#### Records to use ####
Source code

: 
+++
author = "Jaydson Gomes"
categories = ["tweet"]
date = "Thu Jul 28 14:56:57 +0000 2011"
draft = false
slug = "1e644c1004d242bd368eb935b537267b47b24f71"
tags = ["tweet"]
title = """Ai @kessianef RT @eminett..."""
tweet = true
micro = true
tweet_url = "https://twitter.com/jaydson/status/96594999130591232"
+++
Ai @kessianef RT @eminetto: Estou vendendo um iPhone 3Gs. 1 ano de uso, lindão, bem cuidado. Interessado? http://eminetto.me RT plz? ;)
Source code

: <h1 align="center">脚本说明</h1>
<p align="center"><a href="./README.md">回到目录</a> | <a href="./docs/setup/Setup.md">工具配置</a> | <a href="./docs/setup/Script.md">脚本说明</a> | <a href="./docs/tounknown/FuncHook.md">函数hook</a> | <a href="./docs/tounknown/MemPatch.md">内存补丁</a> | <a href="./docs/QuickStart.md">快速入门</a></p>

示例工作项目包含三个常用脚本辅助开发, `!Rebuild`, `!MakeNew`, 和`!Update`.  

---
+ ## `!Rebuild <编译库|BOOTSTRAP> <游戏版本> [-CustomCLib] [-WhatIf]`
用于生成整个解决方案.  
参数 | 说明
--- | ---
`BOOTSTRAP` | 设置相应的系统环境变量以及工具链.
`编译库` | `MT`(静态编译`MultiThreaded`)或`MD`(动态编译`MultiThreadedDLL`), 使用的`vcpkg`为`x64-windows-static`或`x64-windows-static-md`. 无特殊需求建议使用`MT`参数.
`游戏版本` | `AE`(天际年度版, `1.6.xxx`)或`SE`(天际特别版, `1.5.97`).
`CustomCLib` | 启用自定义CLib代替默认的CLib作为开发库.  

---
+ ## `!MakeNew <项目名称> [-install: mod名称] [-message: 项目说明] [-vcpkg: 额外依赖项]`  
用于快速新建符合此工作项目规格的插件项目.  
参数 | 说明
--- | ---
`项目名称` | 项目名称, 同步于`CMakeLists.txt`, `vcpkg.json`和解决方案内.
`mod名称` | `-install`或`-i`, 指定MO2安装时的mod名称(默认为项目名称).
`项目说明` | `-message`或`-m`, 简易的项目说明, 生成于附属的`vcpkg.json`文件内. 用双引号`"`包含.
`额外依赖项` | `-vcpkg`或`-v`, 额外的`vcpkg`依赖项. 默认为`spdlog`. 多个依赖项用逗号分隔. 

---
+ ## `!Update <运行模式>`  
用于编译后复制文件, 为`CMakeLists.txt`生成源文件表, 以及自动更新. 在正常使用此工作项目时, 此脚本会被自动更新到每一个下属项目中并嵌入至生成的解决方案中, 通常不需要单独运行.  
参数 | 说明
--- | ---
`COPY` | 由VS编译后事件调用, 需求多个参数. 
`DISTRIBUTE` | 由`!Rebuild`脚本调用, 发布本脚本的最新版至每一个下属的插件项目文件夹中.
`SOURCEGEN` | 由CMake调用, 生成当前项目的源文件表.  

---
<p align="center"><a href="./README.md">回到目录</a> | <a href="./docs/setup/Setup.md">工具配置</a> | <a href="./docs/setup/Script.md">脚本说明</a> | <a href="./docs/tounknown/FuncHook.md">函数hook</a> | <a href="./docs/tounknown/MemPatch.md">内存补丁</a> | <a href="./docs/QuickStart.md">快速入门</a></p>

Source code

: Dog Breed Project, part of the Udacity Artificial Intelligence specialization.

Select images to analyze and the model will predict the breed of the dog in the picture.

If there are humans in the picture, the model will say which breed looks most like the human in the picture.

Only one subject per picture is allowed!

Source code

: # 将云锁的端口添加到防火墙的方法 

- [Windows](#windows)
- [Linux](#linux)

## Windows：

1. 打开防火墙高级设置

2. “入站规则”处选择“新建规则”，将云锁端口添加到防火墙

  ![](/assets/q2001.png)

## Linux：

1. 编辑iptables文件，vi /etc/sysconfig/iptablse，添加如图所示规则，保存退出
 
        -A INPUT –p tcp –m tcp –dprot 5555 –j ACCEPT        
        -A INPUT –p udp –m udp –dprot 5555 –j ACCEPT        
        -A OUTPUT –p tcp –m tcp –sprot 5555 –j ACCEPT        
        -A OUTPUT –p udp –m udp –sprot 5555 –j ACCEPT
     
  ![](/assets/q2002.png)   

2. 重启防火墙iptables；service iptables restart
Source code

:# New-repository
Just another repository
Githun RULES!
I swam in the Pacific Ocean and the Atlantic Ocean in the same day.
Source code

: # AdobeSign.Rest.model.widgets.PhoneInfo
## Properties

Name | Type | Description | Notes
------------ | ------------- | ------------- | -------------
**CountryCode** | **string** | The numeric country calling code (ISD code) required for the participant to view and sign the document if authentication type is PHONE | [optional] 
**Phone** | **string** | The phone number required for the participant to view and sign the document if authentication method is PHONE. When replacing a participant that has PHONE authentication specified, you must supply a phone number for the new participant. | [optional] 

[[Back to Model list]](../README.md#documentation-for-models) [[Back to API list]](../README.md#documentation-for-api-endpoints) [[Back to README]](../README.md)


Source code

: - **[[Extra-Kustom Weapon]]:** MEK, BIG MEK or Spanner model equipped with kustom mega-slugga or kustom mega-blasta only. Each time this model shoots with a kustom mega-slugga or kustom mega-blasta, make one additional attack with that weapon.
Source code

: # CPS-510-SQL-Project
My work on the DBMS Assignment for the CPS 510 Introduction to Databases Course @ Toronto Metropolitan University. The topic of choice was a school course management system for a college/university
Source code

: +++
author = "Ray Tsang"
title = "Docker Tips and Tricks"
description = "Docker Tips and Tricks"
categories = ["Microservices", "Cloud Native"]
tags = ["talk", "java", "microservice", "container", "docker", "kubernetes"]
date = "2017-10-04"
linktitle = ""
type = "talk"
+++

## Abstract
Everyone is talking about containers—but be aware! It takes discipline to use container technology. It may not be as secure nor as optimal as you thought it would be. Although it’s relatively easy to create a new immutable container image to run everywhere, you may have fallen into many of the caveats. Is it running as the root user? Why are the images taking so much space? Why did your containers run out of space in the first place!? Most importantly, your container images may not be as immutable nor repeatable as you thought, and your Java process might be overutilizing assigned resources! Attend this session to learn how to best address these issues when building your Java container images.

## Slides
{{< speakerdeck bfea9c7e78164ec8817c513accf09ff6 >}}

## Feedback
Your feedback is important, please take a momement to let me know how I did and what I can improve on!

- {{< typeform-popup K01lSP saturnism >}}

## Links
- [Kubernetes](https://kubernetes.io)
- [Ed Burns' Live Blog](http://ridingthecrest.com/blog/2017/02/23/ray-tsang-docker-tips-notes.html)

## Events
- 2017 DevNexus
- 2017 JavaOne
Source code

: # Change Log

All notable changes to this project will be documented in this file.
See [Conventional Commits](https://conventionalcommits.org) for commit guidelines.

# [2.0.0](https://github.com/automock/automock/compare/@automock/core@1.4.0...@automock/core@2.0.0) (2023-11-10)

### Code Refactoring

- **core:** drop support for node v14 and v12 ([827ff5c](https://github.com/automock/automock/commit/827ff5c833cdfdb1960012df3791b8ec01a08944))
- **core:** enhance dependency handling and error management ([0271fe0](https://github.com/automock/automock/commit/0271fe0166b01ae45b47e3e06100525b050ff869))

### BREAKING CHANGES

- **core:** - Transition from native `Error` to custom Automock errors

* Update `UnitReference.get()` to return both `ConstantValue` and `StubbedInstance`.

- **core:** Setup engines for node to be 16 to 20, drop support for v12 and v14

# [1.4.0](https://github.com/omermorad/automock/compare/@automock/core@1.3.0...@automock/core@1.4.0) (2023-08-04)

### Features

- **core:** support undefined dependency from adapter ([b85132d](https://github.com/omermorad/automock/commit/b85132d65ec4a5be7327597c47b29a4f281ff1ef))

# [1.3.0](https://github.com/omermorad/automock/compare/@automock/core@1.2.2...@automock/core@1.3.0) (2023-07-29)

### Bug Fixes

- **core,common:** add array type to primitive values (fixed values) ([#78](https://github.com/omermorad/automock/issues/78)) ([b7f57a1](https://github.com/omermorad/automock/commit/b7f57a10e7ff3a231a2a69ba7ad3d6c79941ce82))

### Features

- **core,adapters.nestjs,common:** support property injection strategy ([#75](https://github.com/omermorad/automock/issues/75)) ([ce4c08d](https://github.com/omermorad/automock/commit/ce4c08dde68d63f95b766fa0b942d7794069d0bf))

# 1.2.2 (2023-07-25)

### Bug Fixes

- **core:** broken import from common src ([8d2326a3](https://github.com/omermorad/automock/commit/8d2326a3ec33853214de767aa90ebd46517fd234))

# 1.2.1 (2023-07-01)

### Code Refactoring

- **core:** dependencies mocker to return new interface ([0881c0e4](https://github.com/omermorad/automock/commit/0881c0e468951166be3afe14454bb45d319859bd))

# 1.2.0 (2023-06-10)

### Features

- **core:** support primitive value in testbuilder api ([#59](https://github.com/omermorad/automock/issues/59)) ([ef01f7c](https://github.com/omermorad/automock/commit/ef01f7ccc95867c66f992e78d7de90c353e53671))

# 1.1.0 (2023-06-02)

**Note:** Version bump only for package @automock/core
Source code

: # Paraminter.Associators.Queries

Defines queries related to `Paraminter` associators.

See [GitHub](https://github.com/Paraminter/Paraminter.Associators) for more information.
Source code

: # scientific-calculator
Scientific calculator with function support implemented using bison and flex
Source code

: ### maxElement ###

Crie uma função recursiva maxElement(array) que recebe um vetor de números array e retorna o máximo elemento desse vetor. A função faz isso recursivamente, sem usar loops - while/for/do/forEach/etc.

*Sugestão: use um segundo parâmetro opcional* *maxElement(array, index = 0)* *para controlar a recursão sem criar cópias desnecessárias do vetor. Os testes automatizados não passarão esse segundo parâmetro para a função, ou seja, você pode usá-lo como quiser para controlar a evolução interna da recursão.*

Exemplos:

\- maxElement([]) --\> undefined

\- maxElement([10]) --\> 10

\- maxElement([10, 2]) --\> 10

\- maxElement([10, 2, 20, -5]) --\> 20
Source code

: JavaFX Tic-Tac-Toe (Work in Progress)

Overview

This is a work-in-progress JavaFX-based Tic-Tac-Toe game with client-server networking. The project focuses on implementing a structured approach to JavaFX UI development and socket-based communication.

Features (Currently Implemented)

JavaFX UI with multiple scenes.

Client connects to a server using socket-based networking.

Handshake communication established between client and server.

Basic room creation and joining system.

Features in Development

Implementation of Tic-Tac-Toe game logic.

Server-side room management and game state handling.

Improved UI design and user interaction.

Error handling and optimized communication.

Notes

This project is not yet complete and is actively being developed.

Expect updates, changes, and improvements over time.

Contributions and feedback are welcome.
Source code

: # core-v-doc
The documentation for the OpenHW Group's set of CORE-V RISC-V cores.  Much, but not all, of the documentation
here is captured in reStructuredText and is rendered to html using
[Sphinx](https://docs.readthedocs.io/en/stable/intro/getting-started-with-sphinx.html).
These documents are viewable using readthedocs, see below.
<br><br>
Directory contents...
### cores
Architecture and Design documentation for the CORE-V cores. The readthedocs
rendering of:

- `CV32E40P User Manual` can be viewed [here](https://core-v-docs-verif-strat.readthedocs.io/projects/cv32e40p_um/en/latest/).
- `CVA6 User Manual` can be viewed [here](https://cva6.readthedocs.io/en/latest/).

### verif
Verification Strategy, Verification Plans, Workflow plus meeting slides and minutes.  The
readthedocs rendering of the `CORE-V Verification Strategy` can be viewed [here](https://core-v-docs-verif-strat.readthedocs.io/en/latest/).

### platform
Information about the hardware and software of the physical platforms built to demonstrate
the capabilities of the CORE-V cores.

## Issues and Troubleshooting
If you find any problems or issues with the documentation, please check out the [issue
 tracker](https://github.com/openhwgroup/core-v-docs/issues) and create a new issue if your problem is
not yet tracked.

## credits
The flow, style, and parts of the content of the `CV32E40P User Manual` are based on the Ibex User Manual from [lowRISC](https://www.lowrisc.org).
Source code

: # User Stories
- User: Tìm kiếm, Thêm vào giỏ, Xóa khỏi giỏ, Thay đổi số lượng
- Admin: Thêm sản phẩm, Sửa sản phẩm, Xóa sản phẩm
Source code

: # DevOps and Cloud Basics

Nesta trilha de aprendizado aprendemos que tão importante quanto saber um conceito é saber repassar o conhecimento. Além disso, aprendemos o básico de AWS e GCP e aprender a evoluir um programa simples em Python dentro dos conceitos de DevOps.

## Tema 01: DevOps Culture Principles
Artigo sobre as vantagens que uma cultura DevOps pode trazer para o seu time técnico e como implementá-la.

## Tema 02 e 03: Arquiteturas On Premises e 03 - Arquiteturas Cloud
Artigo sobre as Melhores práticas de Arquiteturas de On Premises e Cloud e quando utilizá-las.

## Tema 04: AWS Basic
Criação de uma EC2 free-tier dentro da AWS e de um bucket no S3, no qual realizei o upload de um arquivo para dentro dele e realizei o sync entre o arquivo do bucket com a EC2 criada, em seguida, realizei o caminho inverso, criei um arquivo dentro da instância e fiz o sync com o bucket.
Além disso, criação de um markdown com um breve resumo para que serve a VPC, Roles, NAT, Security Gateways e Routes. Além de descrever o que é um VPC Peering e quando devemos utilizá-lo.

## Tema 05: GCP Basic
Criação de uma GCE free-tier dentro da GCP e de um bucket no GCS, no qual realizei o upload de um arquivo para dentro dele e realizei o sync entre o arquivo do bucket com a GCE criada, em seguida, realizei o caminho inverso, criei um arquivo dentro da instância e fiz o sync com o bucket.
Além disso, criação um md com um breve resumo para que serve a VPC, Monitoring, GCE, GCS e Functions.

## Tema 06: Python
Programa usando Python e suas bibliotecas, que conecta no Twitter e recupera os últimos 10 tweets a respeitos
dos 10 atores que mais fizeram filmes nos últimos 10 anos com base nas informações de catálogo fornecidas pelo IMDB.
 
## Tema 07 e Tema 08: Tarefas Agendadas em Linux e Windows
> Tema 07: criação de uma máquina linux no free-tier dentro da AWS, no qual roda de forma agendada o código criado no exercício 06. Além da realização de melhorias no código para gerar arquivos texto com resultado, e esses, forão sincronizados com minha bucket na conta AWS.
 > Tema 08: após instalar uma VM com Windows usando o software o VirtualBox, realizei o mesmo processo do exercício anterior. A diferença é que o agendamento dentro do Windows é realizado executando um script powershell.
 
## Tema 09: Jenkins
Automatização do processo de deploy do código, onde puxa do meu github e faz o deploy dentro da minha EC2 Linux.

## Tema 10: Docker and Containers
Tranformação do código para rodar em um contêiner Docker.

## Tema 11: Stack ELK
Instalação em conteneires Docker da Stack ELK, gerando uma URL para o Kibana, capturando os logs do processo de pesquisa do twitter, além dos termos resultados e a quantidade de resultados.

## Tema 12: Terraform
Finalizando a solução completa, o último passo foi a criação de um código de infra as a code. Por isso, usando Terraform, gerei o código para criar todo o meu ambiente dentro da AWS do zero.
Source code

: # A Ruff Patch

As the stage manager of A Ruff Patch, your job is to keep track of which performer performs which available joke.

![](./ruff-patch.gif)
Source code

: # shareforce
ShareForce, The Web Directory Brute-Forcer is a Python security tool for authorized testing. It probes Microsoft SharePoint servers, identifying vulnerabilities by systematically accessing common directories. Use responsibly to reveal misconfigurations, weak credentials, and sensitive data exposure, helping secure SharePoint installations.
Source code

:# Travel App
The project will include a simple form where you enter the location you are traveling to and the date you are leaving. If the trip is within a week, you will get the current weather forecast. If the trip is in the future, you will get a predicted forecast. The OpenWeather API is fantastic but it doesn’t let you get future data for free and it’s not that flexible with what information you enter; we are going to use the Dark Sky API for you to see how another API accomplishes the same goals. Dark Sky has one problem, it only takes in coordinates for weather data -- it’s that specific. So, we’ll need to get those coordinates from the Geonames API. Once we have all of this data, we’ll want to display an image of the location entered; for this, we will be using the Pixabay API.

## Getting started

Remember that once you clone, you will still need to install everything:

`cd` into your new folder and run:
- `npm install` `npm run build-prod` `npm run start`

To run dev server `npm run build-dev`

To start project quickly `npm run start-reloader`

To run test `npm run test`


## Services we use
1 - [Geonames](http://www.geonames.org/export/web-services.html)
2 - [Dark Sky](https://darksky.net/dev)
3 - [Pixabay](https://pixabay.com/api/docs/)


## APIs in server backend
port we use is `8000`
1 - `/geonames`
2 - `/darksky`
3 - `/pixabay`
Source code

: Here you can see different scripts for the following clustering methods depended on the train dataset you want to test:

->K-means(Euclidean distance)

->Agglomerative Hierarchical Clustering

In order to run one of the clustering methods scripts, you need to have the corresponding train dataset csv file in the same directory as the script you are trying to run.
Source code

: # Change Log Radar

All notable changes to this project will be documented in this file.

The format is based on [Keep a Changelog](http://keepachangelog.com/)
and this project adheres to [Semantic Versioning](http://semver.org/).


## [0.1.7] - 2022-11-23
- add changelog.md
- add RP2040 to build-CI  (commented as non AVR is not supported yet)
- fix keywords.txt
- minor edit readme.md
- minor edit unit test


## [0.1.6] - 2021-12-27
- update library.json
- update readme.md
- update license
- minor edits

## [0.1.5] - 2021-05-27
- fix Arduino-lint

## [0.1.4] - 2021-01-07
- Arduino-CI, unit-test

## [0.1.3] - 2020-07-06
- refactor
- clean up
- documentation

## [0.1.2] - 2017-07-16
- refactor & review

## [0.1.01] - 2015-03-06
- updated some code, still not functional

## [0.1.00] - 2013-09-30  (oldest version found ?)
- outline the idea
####
» Task goal
From the records, copy out each line that includes the string "rendering".

» Answer for this exercise
rendering of:
readthedocs rendering of the `CORE-V Verification Strategy` can be viewed [here](https://core-v-docs-verif-strat.readthedocs.io/en/latest/).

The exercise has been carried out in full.